I was going to call this post "The Beginning of the End", in honour of the gradual winding down that occurs as exhibitions and exams finish. So manic has this period been, however, that it has now wound down and, er, ended before I got round to pressing send. Such is blogging: there is an irony that when things are at their most interesting, you're too busy to blog. At times like this, micro-blogging through Twitter is a lifeline - a reminder that you haven't died, fallen off a cliff or fallen seriously ill (and it is now fully twelve months since I returned to work!).
But why have I been so busy? Exams, coursework, exhibitions, of course. Exam boards, too. This week has seen course and module reviews, not to mention planning for the summer, and the background chaos of our current politics, which is hard to avoid - especially as it increasingly resembles an episode of House of Cards or Game of Thrones. Truly, these are interesting times.
This week has been one of those liminal spaces that crop up in academic life. The exams rush suddenly over, you emerge into the summer - things that have been dropped must be picked up, new projects started. Planning is frustrating, and not very rewarding, but very necessary. I learned long ago that you can't just drop your teaching and work on the first (or most interesting) piece of research that comes along.

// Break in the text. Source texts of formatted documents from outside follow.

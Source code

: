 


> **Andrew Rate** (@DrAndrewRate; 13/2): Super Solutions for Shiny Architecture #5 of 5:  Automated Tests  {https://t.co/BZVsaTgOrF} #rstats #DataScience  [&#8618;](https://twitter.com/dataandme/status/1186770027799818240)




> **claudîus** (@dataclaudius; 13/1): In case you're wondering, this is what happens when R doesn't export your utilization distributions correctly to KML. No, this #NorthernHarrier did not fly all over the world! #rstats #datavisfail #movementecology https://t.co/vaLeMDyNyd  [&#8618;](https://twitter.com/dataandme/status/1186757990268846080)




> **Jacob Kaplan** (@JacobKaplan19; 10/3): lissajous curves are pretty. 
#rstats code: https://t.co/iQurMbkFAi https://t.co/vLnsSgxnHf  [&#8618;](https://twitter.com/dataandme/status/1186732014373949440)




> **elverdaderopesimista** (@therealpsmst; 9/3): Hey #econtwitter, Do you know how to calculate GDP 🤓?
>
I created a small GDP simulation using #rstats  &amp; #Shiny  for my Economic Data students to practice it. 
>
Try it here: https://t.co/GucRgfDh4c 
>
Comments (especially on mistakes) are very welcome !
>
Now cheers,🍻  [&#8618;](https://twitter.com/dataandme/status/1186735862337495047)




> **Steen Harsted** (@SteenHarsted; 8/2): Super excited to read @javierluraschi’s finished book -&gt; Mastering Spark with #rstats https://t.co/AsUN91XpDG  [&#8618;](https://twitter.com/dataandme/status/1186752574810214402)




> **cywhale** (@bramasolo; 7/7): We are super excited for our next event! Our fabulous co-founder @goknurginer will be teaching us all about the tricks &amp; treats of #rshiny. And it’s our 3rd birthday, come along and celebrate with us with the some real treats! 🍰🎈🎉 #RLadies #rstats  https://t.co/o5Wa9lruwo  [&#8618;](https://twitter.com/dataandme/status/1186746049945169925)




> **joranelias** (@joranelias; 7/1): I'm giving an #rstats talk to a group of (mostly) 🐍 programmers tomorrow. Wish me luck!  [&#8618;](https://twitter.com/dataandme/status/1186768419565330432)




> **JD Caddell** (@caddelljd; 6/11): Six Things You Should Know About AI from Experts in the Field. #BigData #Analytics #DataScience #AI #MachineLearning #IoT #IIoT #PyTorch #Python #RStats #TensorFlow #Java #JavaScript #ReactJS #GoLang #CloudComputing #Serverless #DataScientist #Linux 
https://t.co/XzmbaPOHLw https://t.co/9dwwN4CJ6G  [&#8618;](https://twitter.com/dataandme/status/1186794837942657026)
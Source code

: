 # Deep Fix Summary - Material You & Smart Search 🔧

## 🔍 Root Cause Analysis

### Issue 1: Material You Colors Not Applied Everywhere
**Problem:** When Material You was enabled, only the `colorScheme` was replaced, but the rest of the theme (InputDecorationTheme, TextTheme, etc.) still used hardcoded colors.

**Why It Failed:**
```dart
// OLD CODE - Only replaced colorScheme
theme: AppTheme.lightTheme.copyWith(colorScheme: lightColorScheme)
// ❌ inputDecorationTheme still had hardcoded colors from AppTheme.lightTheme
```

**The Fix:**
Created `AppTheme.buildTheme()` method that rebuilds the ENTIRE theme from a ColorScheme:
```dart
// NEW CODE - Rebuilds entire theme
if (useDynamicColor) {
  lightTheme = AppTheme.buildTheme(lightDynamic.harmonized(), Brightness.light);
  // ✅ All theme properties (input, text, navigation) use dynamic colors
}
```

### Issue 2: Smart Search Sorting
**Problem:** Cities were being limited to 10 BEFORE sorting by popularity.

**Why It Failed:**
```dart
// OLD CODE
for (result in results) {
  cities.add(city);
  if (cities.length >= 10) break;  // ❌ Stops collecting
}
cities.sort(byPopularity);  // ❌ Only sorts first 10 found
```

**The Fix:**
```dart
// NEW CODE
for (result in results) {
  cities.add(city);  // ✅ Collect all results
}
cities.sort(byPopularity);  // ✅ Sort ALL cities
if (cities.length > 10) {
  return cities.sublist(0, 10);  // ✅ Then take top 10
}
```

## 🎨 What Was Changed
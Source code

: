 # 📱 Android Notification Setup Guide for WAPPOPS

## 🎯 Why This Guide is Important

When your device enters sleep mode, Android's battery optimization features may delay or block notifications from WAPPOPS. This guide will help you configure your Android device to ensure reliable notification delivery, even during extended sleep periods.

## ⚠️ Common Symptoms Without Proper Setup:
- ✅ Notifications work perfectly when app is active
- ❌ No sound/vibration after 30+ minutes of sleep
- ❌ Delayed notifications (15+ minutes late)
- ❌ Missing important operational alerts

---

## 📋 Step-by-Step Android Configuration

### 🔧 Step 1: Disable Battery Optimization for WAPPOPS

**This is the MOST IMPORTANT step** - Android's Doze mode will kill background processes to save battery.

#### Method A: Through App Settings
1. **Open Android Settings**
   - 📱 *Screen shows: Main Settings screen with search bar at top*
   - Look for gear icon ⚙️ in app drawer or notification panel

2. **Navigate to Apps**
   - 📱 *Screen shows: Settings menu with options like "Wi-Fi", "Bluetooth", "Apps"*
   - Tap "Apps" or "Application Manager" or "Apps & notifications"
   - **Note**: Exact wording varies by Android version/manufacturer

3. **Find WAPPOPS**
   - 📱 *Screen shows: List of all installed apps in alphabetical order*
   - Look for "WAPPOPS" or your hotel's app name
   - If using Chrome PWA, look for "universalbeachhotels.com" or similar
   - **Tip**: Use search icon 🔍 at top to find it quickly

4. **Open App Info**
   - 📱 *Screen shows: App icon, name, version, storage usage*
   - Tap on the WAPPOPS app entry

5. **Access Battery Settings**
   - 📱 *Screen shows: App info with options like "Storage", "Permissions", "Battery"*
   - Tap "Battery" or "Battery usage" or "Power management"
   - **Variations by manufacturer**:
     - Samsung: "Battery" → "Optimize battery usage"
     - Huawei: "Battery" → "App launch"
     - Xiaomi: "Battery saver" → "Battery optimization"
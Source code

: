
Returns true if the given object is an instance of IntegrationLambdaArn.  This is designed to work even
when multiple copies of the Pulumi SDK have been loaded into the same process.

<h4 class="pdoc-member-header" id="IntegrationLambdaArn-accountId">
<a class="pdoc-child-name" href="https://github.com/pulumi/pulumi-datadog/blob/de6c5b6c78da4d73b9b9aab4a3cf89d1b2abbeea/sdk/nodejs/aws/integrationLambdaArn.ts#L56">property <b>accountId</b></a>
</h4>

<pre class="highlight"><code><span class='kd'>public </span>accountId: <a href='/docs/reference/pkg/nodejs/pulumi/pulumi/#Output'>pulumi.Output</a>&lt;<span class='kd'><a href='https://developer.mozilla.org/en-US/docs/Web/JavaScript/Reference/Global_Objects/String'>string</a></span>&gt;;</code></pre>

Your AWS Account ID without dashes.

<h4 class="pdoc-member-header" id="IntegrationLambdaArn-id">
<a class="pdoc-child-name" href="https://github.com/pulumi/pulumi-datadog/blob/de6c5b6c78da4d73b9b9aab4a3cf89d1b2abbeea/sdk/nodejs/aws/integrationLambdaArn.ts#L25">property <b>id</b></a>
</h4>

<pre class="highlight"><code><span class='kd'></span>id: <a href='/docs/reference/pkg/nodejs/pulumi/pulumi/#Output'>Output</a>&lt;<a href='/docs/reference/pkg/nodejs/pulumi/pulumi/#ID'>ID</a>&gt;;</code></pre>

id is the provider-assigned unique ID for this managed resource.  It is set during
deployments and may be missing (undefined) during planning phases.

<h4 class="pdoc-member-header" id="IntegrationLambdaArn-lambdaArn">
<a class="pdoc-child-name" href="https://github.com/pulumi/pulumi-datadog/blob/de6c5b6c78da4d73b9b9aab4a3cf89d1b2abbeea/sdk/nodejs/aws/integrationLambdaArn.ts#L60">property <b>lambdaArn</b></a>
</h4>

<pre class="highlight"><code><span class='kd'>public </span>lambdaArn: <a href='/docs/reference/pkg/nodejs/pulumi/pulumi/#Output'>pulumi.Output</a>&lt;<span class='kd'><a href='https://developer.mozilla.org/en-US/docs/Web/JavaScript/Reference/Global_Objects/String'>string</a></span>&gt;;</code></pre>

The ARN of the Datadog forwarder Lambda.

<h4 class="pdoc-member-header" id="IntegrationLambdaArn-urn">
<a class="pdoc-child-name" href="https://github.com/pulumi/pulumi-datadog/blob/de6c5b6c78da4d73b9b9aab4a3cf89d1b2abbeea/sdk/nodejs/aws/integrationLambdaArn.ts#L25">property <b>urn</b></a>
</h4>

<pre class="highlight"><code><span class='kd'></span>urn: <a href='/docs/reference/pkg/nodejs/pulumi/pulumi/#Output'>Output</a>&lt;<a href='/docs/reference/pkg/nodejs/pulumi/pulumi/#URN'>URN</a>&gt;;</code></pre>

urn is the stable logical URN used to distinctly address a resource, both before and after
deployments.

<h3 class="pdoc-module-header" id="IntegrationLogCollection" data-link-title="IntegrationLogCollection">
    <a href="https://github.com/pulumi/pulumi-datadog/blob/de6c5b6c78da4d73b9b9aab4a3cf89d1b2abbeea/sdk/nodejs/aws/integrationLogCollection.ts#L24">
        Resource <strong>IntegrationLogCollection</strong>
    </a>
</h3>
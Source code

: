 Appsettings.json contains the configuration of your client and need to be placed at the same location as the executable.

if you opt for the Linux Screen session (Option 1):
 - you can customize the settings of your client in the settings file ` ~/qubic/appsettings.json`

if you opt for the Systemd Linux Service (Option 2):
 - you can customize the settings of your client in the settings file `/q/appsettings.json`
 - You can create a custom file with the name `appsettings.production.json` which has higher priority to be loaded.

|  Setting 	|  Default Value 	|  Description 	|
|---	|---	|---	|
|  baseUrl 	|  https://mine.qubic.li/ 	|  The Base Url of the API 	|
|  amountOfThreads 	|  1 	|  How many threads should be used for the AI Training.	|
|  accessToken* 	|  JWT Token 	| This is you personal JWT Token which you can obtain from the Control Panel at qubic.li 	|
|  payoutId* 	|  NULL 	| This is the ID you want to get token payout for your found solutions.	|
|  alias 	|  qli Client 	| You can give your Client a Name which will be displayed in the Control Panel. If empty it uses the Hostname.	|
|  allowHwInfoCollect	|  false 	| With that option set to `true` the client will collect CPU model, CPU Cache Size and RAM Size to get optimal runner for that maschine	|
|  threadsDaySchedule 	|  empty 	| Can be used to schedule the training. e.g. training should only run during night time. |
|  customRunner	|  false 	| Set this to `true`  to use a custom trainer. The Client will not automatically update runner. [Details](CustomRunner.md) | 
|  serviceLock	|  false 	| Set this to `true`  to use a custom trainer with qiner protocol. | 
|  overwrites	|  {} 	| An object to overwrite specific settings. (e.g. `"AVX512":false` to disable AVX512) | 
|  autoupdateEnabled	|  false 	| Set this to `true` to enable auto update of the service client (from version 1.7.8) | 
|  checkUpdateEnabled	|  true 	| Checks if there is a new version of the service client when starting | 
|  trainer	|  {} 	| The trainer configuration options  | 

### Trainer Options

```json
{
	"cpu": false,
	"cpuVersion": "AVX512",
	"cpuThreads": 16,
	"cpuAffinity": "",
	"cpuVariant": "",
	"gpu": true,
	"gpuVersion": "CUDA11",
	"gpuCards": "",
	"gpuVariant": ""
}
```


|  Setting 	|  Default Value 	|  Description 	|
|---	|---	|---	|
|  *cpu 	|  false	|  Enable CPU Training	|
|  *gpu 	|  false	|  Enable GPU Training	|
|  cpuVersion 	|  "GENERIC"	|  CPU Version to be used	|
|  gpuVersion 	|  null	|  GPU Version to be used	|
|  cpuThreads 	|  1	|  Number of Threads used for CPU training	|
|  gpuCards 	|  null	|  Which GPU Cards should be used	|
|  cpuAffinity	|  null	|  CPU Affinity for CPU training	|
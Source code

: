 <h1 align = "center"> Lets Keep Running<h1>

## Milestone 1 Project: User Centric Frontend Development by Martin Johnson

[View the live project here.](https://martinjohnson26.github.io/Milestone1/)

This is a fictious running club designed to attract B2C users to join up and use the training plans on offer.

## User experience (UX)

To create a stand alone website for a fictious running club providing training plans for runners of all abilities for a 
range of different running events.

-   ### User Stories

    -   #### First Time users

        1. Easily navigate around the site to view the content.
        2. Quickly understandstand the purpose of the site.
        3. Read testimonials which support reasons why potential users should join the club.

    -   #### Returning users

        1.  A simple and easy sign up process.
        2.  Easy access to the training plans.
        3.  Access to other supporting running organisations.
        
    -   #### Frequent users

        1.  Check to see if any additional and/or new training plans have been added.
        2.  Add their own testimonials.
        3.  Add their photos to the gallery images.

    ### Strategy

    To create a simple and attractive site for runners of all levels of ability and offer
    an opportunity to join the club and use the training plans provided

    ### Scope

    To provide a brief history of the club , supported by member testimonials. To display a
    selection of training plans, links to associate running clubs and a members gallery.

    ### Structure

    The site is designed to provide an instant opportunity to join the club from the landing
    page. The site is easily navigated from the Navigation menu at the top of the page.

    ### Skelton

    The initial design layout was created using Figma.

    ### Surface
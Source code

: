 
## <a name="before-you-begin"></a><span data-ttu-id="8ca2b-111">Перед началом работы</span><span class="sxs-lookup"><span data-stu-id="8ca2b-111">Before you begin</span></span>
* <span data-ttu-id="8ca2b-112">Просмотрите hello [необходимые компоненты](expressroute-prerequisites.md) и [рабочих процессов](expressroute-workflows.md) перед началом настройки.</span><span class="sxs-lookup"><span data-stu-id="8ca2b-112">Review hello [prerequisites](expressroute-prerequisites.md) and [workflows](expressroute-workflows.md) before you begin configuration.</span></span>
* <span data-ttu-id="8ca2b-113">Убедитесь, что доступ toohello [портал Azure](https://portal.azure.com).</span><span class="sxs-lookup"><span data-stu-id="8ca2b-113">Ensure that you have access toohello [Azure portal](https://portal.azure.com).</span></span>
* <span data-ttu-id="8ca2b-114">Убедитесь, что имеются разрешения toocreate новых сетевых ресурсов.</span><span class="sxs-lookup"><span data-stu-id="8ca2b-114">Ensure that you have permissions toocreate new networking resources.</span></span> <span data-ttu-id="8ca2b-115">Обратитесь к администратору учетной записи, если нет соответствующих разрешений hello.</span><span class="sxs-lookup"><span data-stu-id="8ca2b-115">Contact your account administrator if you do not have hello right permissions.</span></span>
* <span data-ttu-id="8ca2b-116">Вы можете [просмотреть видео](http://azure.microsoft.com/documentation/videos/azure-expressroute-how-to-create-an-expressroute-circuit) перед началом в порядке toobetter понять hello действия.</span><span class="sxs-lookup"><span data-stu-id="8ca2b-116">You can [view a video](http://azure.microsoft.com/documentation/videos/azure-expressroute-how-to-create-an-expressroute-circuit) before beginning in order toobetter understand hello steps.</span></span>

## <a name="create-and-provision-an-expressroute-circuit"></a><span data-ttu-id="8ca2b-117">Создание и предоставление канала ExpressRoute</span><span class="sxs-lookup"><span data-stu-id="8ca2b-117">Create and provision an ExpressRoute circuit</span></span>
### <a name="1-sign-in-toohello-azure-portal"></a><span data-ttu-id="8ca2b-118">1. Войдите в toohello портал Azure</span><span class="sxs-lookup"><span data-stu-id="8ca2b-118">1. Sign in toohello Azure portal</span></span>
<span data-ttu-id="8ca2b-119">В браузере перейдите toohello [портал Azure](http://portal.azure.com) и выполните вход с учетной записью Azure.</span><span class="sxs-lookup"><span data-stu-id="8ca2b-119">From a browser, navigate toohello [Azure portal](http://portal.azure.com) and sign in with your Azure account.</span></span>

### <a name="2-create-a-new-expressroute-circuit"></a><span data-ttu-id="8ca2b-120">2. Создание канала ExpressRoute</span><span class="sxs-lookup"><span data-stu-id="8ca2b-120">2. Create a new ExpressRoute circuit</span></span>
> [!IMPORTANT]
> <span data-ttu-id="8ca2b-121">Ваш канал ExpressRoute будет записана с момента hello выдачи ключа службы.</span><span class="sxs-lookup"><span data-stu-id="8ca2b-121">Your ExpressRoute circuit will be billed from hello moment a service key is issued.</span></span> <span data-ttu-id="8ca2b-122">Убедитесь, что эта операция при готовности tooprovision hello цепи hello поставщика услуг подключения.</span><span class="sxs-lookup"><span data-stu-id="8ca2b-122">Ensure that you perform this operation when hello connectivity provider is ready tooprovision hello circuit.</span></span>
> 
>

It hasn't all been planning. After much effort, we've finally got a multidisciplinary reading group together, which has now met three times, involving Stuart Murray from English and Sita Popat from Performing Arts. Its focus is on technology and the body, particularly in terms of post humanism. We've read and discussed Johnny Mnemonic, Tony Prescott's response to the EPSRC principles of robotics, and Louis Bucciarelli's Between Thought and Object in Engineering Design. Some great and varied pieces - I'll try to get my thoughts written up here at some point. It's been a great experience, very thought provoking, and good to get the views of other disciplines. It has also won us small amount of funding from the University for a series of seminars on Augmenting the Body over the next academic year. It should be good.
I'm also part of an AHRC network on the Technical and Ethical challenges of Electronic Tagging, focusing on offenders, dementia patients and children with Anthea Hucksleby (Professor of Law), Kevin Macnish (researcher on the ethics of surveillance), and Justin Keen (healthcare). You'll notice that I'm getting closer to a full house on my multidisciplinary bingo card...
Anyway, we're organising a series of workshops over the next academic year (it's going go be a busy academic year...), and held our first proper meeting to plan it his week. We held on til after the referendum, in the hopes it would provide some clarity. Much help that was!